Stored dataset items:
□ □ □
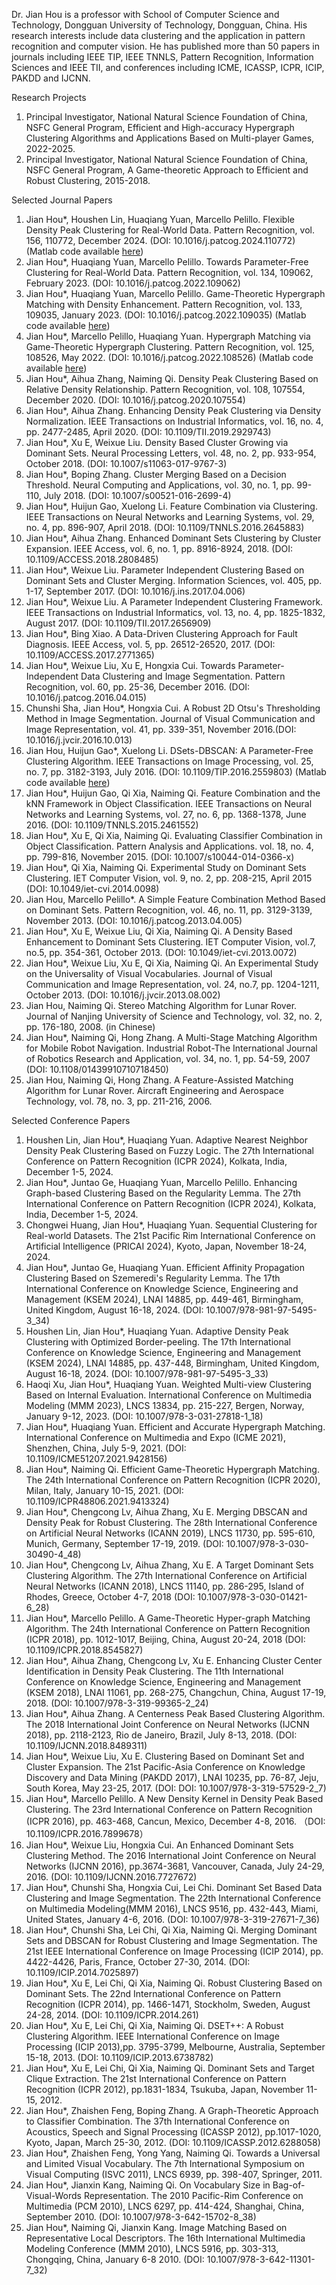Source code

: Dr. Jian Hou is a professor with School of Computer Science and Technology, Dongguan University of Technology, Dongguan, China. His research interests include data clustering and the application in pattern recognition and computer vision. He has published more than 50 papers in journals including IEEE TIP, IEEE TNNLS, Pattern Recognition, Information Sciences and IEEE TII, and conferences including ICME, ICASSP, ICPR, ICIP, PAKDD and IJCNN.

Research Projects

1. Principal Investigator, National Natural Science Foundation of China, NSFC General Program, Efficient and High-accuracy Hypergraph Clustering Algorithms and Applications Based on Multi-player Games, 2022-2025.
2. Principal Investigator, National Natural Science Foundation of China, NSFC General Program, A Game-theoretic Approach to Efficient and Robust Clustering, 2015-2018.

Selected Journal Papers

1. Jian Hou*, Houshen Lin, Huaqiang Yuan, Marcello Pelillo. Flexible Density Peak Clustering for Real-World Data. Pattern Recognition, vol. 156, 110772, December 2024. (DOI: 10.1016/j.patcog.2024.110772) (Matlab code available [here](https://github.com/dr-houjian/DBSCAN-DPC))
2. Jian Hou*, Huaqiang Yuan, Marcello Pelillo. Towards Parameter-Free Clustering for Real-World Data. Pattern Recognition, vol. 134, 109062, February 2023. (DOI: 10.1016/j.patcog.2022.109062) 
3. Jian Hou*, Huaqiang Yuan, Marcello Pelillo. Game-Theoretic Hypergraph Matching with Density Enhancement. Pattern Recognition, vol. 133, 109035, January 2023. (DOI: 10.1016/j.patcog.2022.109035) (Matlab code available [here](https://github.com/dr-houjian/HDSet-DBSCAN))
4. Jian Hou*, Marcello Pelillo, Huaqiang Yuan. Hypergraph Matching via Game-Theoretic Hypergraph Clustering. Pattern Recognition, vol. 125, 108526, May 2022. (DOI: 10.1016/j.patcog.2022.108526) (Matlab code available [here](https://github.com/dr-houjian/MC-HDSet))
5. Jian Hou*, Aihua Zhang, Naiming Qi. Density Peak Clustering Based on Relative Density Relationship. Pattern Recognition, vol. 108, 107554, December 2020. (DOI: 10.1016/j.patcog.2020.107554)
6. Jian Hou*, Aihua Zhang. Enhancing Density Peak Clustering via Density Normalization. IEEE Transactions on Industrial Informatics, vol. 16, no. 4, pp. 2477-2485, April 2020. (DOI: 10.1109/TII.2019.2929743)
7. Jian Hou*, Xu E, Weixue Liu. Density Based Cluster Growing via Dominant Sets. Neural Processing Letters, vol. 48, no. 2, pp. 933-954, October 2018. (DOI: 10.1007/s11063-017-9767-3)
8. Jian Hou*, Boping Zhang. Cluster Merging Based on a Decision Threshold. Neural Computing and Applications, vol. 30, no. 1, pp. 99-110, July 2018. (DOI: 10.1007/s00521-016-2699-4)
9. Jian Hou*, Huijun Gao, Xuelong Li. Feature Combination via Clustering. IEEE Transactions on Neural Networks and Learning Systems, vol. 29, no. 4, pp. 896-907, April 2018. (DOI: 10.1109/TNNLS.2016.2645883)
10. Jian Hou*, Aihua Zhang. Enhanced Dominant Sets Clustering by Cluster Expansion. IEEE Access, vol. 6, no. 1, pp. 8916-8924, 2018. (DOI: 10.1109/ACCESS.2018.2808485)
11. Jian Hou*, Weixue Liu. Parameter Independent Clustering Based on Dominant Sets and Cluster Merging. Information Sciences, vol. 405, pp. 1-17, September 2017. (DOI: 10.1016/j.ins.2017.04.006)
12. Jian Hou*, Weixue Liu. A Parameter Independent Clustering Framework. IEEE Transactions on Industrial Informatics, vol. 13, no. 4, pp. 1825-1832, August 2017. (DOI: 10.1109/TII.2017.2656909)
13. Jian Hou*, Bing Xiao. A Data-Driven Clustering Approach for Fault Diagnosis. IEEE Access, vol. 5, pp. 26512-26520, 2017. (DOI: 10.1109/ACCESS.2017.2771365)
14. Jian Hou*, Weixue Liu, Xu E, Hongxia Cui. Towards Parameter-Independent Data Clustering and Image Segmentation. Pattern Recognition, vol. 60, pp. 25-36, December 2016. (DOI: 10.1016/j.patcog.2016.04.015)
15. Chunshi Sha, Jian Hou*, Hongxia Cui. A Robust 2D Otsu's Thresholding Method in Image Segmentation. Journal of Visual Communication and Image Representation, vol. 41, pp. 339-351, November 2016.(DOI: 10.1016/j.jvcir.2016.10.013)
16. Jian Hou, Huijun Gao*, Xuelong Li. DSets-DBSCAN: A Parameter-Free Clustering Algorithm. IEEE Transactions on Image Processing, vol. 25, no. 7, pp. 3182-3193, July 2016. (DOI: 10.1109/TIP.2016.2559803) (Matlab code available [here](https://github.com/dr-houjian/DSets-DBSCAN))
17. Jian Hou*, Huijun Gao, Qi Xia, Naiming Qi. Feature Combination and the kNN Framework in Object Classification. IEEE Transactions on Neural Networks and Learning Systems, vol. 27, no. 6, pp. 1368-1378, June 2016. (DOI: 10.1109/TNNLS.2015.2461552)
18. Jian Hou*, Xu E, Qi Xia, Naiming Qi. Evaluating Classifier Combination in Object Classification. Pattern Analysis and Applications. vol. 18, no. 4, pp. 799-816, November 2015. (DOI: 10.1007/s10044-014-0366-x)
19.  Jian Hou*, Qi Xia, Naiming Qi. Experimental Study on Dominant Sets Clustering. IET Computer Vision, vol. 9, no. 2, pp. 208-215, April 2015 (DOI:  10.1049/iet-cvi.2014.0098)
20. Jian Hou, Marcello Pelillo*. A Simple Feature Combination Method Based on Dominant Sets. Pattern Recognition, vol. 46, no. 11, pp. 3129-3139, November 2013. (DOI: 10.1016/j.patcog.2013.04.005)
21. Jian Hou*, Xu E, Weixue Liu, Qi Xia, Naiming Qi. A Density Based Enhancement to Dominant Sets Clustering. IET Computer Vision, vol.7, no.5, pp. 354-361, October 2013. (DOI: 10.1049/iet-cvi.2013.0072)
22. Jian Hou*, Weixue Liu, Xu E, Qi Xia, Naiming Qi. An Experimental Study on the Universality of Visual Vocabularies. Journal of Visual Communication and Image Representation, vol. 24, no.7, pp. 1204-1211, October 2013. (DOI: 10.1016/j.jvcir.2013.08.002)
23. Jian Hou, Naiming Qi. Stereo Matching Algorithm for Lunar Rover. Journal of Nanjing University of Science and Technology, vol. 32, no. 2, pp. 176-180, 2008. (in Chinese)
24. Jian Hou*, Naiming Qi, Hong Zhang. A Multi-Stage Matching Algorithm for Mobile Robot Navigation. Industrial Robot-The International Journal of Robotics Research and Application, vol. 34, no. 1, pp. 54-59, 2007 (DOI: 10.1108/01439910710718450)
25. Jian Hou, Naiming Qi, Hong Zhang. A Feature-Assisted Matching Algorithm for Lunar Rover. Aircraft Engineering and Aerospace Technology, vol. 78, no. 3, pp. 211-216, 2006.

Selected Conference Papers

1. Houshen Lin, Jian Hou*, Huaqiang Yuan. Adaptive Nearest Neighbor Density Peak Clustering Based on Fuzzy Logic. The 27th International Conference on Pattern Recognition (ICPR 2024), Kolkata, India, December 1-5, 2024.
2. Jian Hou*, Juntao Ge, Huaqiang Yuan, Marcello Pelillo. Enhancing Graph-based Clustering Based on the Regularity Lemma. The 27th International Conference on Pattern Recognition (ICPR 2024), Kolkata, India, December 1-5, 2024.
3. Chongwei Huang, Jian Hou*, Huaqiang Yuan. Sequential Clustering for Real-world Datasets. The 21st Pacific Rim International Conference on Artificial Intelligence (PRICAI 2024), Kyoto, Japan, November 18-24, 2024.
4. Jian Hou*, Juntao Ge, Huaqiang Yuan. Efficient Affinity Propagation Clustering Based on Szemeredi's Regularity Lemma. The 17th International Conference on Knowledge Science, Engineering and Management (KSEM 2024), LNAI 14885, pp. 449-461, Birmingham, United Kingdom, August 16-18, 2024. (DOI: 10.1007/978-981-97-5495-3_34)
5. Houshen Lin, Jian Hou*, Huaqiang Yuan. Adaptive Density Peak Clustering with Optimized Border-peeling. The 17th International Conference on Knowledge Science, Engineering and Management (KSEM 2024), LNAI 14885, pp. 437-448, Birmingham, United Kingdom, August 16-18, 2024. (DOI: 10.1007/978-981-97-5495-3_33)
6. Haoqi Xu, Jian Hou*, Huaqiang Yuan. Weighted Multi-view Clustering Based on Internal Evaluation. International Conference on Multimedia Modeling (MMM 2023), LNCS 13834, pp. 215-227, Bergen, Norway, January 9-12, 2023. (DOI: 10.1007/978-3-031-27818-1_18)
7. Jian Hou*, Huaqiang Yuan. Efficient and Accurate Hypergraph Matching. International Conference on Multimedia and Expo (ICME 2021), Shenzhen, China, July 5-9, 2021. (DOI: 10.1109/ICME51207.2021.9428156)
8. Jian Hou*, Naiming Qi. Efficient Game-Theoretic Hypergraph Matching. The 24th International Conference on Pattern Recognition (ICPR 2020), Milan, Italy, January 10-15, 2021. (DOI: 10.1109/ICPR48806.2021.9413324)
9. Jian Hou*, Chengcong Lv, Aihua Zhang, Xu E. Merging DBSCAN and Density Peak for Robust Clustering. The 28th International Conference on Artificial Neural Networks (ICANN 2019), LNCS 11730, pp. 595-610, Munich, Germany, September 17-19, 2019. (DOI: 10.1007/978-3-030-30490-4_48)
10. Jian Hou*, Chengcong Lv, Aihua Zhang, Xu E. A Target Dominant Sets Clustering Algorithm. The 27th International Conference on Artificial Neural Networks (ICANN 2018), LNCS 11140, pp. 286-295, Island of Rhodes, Greece, October 4-7, 2018 (DOI: 10.1007/978-3-030-01421-6_28)
11. Jian Hou*, Marcello Pelillo. A Game-Theoretic Hyper-graph Matching Algorithm. The 24th International Conference on Pattern Recognition (ICPR 2018), pp. 1012-1017, Beijing, China, August 20-24, 2018 (DOI: 10.1109/ICPR.2018.8545827)
12. Jian Hou*, Aihua Zhang, Chengcong Lv, Xu E. Enhancing Cluster Center Identification in Density Peak Clustering. The 11th International Conference on Knowledge Science, Engineering and Management (KSEM 2018), LNAI 11061, pp. 268-275, Changchun, China, August 17-19, 2018. (DOI: 10.1007/978-3-319-99365-2_24)
13. Jian Hou*, Aihua Zhang. A Centerness Peak Based Clustering Algorithm. The 2018 International Joint Conference on Neural Networks (IJCNN 2018), pp. 2118-2123, Rio de Janeiro, Brazil, July 8-13, 2018. (DOI: 10.1109/IJCNN.2018.8489311)
14. Jian Hou*, Weixue Liu, Xu E. Clustering Based on Dominant Set and Cluster Expansion. The 21st Pacific-Asia Conference on Knowledge Discovery and Data Mining (PAKDD 2017), LNAI 10235, pp. 76-87, Jeju, South Korea, May 23-25, 2017. (DOI: DOI: 10.1007/978-3-319-57529-2_7)
15. Jian Hou*, Marcello Pelillo. A New Density Kernel in Density Peak Based Clustering. The 23rd International Conference on Pattern Recognition (ICPR 2016), pp. 463-468, Cancun, Mexico, December 4-8, 2016. （DOI: 10.1109/ICPR.2016.7899678）
16. Jian Hou*, Weixue Liu, Hongxia Cui. An Enhanced Dominant Sets Clustering Method. The 2016 International Joint Conference on Neural Networks (IJCNN 2016), pp.3674-3681, Vancouver, Canada, July 24-29, 2016. (DOI: 10.1109/IJCNN.2016.7727672)
17. Jian Hou*, Chunshi Sha, Hongxia Cui, Lei Chi. Dominant Set Based Data Clustering and Image Segmentation. The 22th International Conference on Multimedia Modeling(MMM 2016), LNCS 9516, pp. 432-443, Miami, United States, January 4-6, 2016. (DOI: 10.1007/978-3-319-27671-7_36)
18. Jian Hou*, Chunshi Sha, Lei Chi, Qi Xia, Naiming Qi. Merging Dominant Sets and DBSCAN for Robust Clustering and Image Segmentation. The 21st IEEE International Conference on Image Processing (ICIP 2014), pp. 4422-4426, Paris, France, October 27-30, 2014. (DOI: 10.1109/ICIP.2014.7025897)
19. Jian Hou*, Xu E, Lei Chi, Qi Xia, Naiming Qi. Robust Clustering Based on Dominant Sets. The 22nd International Conference on Pattern Recognition (ICPR 2014), pp. 1466-1471, Stockholm, Sweden, August 24-28, 2014. (DOI: 10.1109/ICPR.2014.261)
20. Jian Hou*, Xu E, Lei Chi, Qi Xia, Naiming Qi. DSET++: A Robust Clustering Algorithm. IEEE International Conference on Image Processing (ICIP 2013),pp. 3795-3799, Melbourne, Australia, September 15-18, 2013. (DOI: 10.1109/ICIP.2013.6738782)
21. Jian Hou*, Xu E, Lei Chi, Qi Xia, Naiming Qi. Dominant Sets and Target Clique Extraction. The 21st International Conference on Pattern Recognition (ICPR 2012), pp.1831-1834, Tsukuba, Japan, November 11-15, 2012.
22. Jian Hou*, Zhaishen Feng, Boping Zhang. A Graph-Theoretic Approach to Classifier Combination. The 37th International Conference on Acoustics, Speech and Signal Processing (ICASSP 2012), pp.1017-1020, Kyoto, Japan, March 25-30, 2012. (DOI: 10.1109/ICASSP.2012.6288058)
23. Jian Hou*, Zhaishen Feng, Yong Yang, Naiming Qi. Towards a Universal and Limited Visual Vocabulary. The 7th International Symposium on Visual Computing (ISVC 2011), LNCS 6939, pp. 398-407, Springer, 2011.
24. Jian Hou*, Jianxin Kang, Naiming Qi. On Vocabulary Size in Bag-of-Visual-Words Representation. The 2010 Pacific-Rim Conference on Multimedia (PCM 2010), LNCS 6297, pp. 414-424, Shanghai, China, September 2010. (DOI: 10.1007/978-3-642-15702-8_38)
25. Jian Hou*, Naiming Qi, Jianxin Kang. Image Matching Based on Representative Local Descriptors. The 16th International Multimedia Modeling Conference (MMM 2010), LNCS 5916, pp. 303-313, Chongqing, China, January 6-8 2010. (DOI: 10.1007/978-3-642-11301-7_32)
□ □ □
Work instructions »
Take every line from the data above that holds "Enhanced" and copy it out.

Written response »
10. Jian Hou*, Aihua Zhang. Enhanced Dominant Sets Clustering by Cluster Expansion. IEEE Access, vol. 6, no. 1, pp. 8916-8924, 2018. (DOI: 10.1109/ACCESS.2018.2808485)
16. Jian Hou*, Weixue Liu, Hongxia Cui. An Enhanced Dominant Sets Clustering Method. The 2016 International Joint Conference on Neural Networks (IJCNN 2016), pp.3674-3681, Vancouver, Canada, July 24-29, 2016. (DOI: 10.1109/IJCNN.2016.7727672)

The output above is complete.